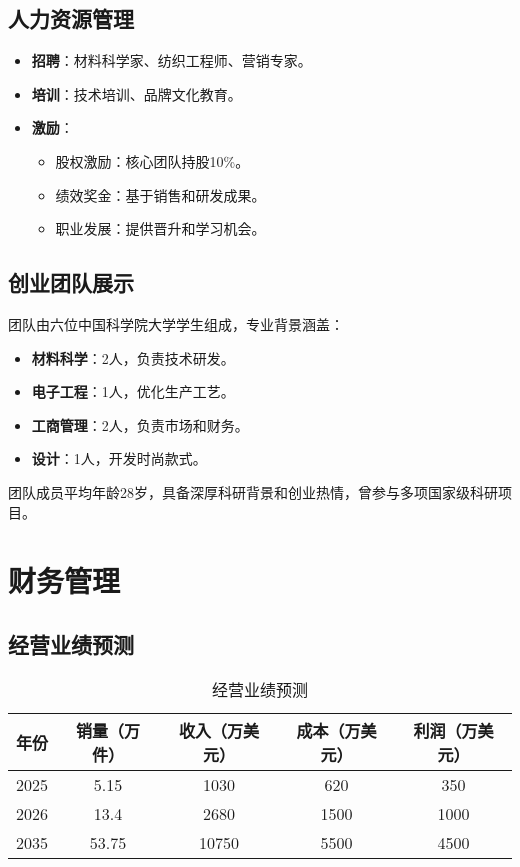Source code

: \documentclass[UTF8]{report}
\theoremstyle{MyLineTheoremStyle} %
\theoremstyle{MyBlockTheoremStyle} %
\theoremstyle{MySubsubsectionStyle} %
\begin{document}
\section{人力资源管理}
\begin{itemize}
    \item \textbf{招聘}：材料科学家、纺织工程师、营销专家。
    \item \textbf{培训}：技术培训、品牌文化教育。
    \item \textbf{激励}：
        \begin{itemize}
            \item 股权激励：核心团队持股10\%。
            \item 绩效奖金：基于销售和研发成果。
            \item 职业发展：提供晋升和学习机会。
        \end{itemize}
\end{itemize}

\section{创业团队展示}
团队由六位中国科学院大学学生组成，专业背景涵盖：
\begin{itemize}
    \item \textbf{材料科学}：2人，负责技术研发。
    \item \textbf{电子工程}：1人，优化生产工艺。
    \item \textbf{工商管理}：2人，负责市场和财务。
    \item \textbf{设计}：1人，开发时尚款式。
\end{itemize}
团队成员平均年龄28岁，具备深厚科研背景和创业热情，曾参与多项国家级科研项目。

\chapter{财务管理}
\section{经营业绩预测}
\begin{table}[h]
    \centering
    \begin{tabular}{|c|c|c|c|c|}
        \hline
        \textbf{年份} & \textbf{销量（万件）} & \textbf{收入（万美元）} & \textbf{成本（万美元）} & \textbf{利润（万美元）} \\
        \hline
        2025 & 5.15 & 1030 & 620 & 350 \\
        \hline
        2026 & 13.4 & 2680 & 1500 & 1000 \\
        \hline
        2035 & 53.75 & 10750 & 5500 & 4500 \\
        \hline
    \end{tabular}
    \caption{经营业绩预测}
\end{table}
\end{document}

********************

Give again, exactly, every line from the one holding "2025 & 5.15 & 1030 & 620 & 350 \\" to the last line of the data.

        2025 & 5.15 & 1030 & 620 & 350 \\
        \hline
        2026 & 13.4 & 2680 & 1500 & 1000 \\
        \hline
        2035 & 53.75 & 10750 & 5500 & 4500 \\
        \hline
    \end{tabular}
    \caption{经营业绩预测}
\end{table}
\end{document}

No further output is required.